DATA EXTRACT:
########
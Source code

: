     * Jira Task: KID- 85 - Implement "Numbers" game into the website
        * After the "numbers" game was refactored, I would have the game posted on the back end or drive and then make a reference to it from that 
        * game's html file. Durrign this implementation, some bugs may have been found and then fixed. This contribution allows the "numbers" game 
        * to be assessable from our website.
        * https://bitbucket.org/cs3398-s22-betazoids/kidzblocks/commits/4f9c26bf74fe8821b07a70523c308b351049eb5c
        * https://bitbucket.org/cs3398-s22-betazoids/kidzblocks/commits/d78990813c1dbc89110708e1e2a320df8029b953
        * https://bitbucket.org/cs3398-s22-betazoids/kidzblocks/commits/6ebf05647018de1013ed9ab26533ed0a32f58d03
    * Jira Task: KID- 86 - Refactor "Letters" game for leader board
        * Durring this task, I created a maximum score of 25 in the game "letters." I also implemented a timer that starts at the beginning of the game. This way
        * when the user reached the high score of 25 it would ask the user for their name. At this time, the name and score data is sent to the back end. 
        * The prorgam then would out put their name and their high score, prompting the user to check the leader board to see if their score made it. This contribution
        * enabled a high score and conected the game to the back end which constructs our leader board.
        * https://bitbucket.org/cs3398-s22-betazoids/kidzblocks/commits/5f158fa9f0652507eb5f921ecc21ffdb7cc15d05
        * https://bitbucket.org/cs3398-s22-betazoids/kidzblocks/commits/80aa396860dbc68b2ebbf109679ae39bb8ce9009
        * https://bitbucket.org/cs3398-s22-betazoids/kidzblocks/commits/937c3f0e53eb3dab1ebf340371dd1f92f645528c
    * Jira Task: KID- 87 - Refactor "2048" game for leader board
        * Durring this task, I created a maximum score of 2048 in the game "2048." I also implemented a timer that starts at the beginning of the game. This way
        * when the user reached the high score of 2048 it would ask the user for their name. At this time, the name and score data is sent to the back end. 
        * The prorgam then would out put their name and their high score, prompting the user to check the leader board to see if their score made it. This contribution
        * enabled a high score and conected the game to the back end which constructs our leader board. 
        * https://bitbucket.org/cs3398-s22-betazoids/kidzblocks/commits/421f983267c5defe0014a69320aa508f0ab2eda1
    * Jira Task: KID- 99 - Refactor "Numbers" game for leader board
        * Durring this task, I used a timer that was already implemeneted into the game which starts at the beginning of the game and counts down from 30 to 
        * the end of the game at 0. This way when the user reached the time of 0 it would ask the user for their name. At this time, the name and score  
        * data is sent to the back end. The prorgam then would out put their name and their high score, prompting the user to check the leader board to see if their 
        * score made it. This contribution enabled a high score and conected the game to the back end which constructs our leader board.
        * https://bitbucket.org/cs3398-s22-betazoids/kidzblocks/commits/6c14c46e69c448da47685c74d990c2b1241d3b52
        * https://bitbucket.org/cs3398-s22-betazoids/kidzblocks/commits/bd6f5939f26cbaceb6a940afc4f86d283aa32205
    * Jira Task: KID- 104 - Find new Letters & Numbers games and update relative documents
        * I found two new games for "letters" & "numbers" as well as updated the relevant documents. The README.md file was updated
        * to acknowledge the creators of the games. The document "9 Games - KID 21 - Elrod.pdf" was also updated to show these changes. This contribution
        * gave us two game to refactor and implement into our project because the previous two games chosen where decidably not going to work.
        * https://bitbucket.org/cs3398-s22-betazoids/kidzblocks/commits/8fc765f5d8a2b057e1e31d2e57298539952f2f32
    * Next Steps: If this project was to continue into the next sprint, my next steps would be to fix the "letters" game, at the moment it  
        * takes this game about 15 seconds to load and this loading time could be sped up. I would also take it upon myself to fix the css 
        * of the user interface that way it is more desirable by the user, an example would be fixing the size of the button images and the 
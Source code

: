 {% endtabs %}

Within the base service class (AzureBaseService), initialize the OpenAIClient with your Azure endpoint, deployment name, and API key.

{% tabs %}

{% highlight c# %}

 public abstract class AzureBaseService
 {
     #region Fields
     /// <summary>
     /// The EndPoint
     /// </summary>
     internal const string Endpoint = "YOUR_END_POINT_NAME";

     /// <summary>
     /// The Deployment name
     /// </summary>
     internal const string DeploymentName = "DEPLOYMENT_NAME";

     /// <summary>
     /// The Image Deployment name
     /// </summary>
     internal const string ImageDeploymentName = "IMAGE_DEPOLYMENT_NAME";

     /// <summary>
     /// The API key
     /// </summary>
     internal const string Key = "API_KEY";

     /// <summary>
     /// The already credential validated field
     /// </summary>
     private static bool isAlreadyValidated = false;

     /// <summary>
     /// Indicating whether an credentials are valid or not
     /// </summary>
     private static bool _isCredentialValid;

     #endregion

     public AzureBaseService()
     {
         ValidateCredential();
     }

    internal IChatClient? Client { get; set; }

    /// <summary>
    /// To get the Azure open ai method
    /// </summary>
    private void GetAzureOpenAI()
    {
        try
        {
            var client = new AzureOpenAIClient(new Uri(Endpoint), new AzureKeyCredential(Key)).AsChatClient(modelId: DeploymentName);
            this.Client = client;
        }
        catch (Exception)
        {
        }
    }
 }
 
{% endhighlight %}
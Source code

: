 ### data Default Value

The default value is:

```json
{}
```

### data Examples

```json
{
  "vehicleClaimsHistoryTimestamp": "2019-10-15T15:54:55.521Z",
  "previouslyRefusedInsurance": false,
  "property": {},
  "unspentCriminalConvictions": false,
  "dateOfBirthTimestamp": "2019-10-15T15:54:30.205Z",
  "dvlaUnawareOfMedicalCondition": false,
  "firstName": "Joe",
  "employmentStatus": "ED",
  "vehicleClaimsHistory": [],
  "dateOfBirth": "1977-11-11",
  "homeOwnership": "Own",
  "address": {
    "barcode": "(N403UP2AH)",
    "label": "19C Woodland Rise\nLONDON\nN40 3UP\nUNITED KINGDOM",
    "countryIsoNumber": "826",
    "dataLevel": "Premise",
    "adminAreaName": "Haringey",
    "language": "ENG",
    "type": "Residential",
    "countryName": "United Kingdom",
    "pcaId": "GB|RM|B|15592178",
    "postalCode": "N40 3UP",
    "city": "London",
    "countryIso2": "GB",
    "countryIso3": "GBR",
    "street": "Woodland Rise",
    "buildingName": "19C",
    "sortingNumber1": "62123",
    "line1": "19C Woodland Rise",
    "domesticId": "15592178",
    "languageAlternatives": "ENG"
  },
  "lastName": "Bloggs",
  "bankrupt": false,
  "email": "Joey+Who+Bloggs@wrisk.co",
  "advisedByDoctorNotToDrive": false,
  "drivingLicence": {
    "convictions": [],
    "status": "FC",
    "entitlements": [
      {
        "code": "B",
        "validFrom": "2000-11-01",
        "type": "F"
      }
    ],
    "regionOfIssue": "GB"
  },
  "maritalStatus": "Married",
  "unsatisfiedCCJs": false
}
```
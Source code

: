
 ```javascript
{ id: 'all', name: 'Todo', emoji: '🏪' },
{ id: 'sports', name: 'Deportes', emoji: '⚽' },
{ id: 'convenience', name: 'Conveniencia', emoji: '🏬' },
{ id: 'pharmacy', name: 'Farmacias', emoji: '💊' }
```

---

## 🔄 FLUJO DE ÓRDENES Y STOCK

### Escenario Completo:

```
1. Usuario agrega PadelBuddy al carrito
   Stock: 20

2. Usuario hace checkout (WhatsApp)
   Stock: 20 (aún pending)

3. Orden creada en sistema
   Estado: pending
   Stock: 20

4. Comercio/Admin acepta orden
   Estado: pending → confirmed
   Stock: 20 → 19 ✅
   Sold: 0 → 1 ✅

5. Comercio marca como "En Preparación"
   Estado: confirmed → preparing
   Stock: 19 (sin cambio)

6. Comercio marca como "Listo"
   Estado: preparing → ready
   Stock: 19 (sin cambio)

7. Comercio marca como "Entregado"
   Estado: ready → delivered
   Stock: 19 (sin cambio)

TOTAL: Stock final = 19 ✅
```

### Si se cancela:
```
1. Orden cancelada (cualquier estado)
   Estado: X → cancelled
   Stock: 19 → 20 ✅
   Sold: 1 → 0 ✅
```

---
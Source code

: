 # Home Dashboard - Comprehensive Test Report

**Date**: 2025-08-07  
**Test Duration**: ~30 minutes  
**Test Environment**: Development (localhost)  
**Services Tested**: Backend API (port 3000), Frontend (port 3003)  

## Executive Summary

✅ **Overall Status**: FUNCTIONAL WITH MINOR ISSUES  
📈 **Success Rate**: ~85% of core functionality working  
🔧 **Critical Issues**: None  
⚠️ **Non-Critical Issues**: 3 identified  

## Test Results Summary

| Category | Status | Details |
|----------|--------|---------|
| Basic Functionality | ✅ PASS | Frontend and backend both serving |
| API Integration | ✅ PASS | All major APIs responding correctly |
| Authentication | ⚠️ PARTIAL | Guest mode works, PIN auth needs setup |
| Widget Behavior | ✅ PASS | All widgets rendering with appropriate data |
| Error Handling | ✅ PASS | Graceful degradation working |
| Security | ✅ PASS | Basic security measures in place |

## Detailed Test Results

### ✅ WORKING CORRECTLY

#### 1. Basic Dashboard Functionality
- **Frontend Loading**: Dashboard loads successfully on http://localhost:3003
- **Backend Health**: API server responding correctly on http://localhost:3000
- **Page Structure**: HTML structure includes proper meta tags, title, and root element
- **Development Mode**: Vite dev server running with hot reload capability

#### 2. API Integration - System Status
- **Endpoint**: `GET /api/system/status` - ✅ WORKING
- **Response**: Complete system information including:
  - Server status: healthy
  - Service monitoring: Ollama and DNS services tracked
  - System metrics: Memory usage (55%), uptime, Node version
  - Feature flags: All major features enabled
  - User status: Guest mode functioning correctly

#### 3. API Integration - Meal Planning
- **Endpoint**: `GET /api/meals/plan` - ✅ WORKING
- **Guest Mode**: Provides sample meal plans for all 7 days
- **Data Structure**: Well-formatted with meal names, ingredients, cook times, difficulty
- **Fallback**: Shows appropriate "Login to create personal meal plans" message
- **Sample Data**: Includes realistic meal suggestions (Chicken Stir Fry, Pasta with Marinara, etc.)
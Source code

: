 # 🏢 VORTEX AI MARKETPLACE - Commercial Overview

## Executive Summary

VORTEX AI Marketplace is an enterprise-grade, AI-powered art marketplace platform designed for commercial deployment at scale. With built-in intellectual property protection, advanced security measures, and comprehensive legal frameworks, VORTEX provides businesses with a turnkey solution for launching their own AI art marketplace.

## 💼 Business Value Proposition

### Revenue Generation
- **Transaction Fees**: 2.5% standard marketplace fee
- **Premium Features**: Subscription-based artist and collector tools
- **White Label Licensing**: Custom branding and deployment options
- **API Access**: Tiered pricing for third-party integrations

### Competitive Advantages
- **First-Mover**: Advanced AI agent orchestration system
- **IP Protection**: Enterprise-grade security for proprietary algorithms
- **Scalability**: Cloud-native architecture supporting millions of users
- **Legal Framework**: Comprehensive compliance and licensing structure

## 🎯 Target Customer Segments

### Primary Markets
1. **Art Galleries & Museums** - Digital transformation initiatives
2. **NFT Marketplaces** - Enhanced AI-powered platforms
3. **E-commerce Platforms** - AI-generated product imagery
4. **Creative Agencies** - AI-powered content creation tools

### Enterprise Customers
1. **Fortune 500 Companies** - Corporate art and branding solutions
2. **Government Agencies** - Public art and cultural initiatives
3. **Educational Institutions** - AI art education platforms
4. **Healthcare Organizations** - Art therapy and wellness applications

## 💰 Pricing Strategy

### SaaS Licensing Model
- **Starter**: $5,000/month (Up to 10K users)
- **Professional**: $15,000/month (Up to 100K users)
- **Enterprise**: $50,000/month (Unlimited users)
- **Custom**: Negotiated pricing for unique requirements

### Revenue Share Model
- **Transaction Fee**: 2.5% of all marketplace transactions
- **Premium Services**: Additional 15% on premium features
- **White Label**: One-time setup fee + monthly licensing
########
ACTIVITY: Begin at the first line of the material and transcribe each line exactly. End with the line containing "it from that", and give nothing else.

EXERCISE RESULT:
Source code

:     * Jira Task: KID- 85 - Implement "Numbers" game into the website
        * After the "numbers" game was refactored, I would have the game posted on the back end or drive and then make a reference to it from that 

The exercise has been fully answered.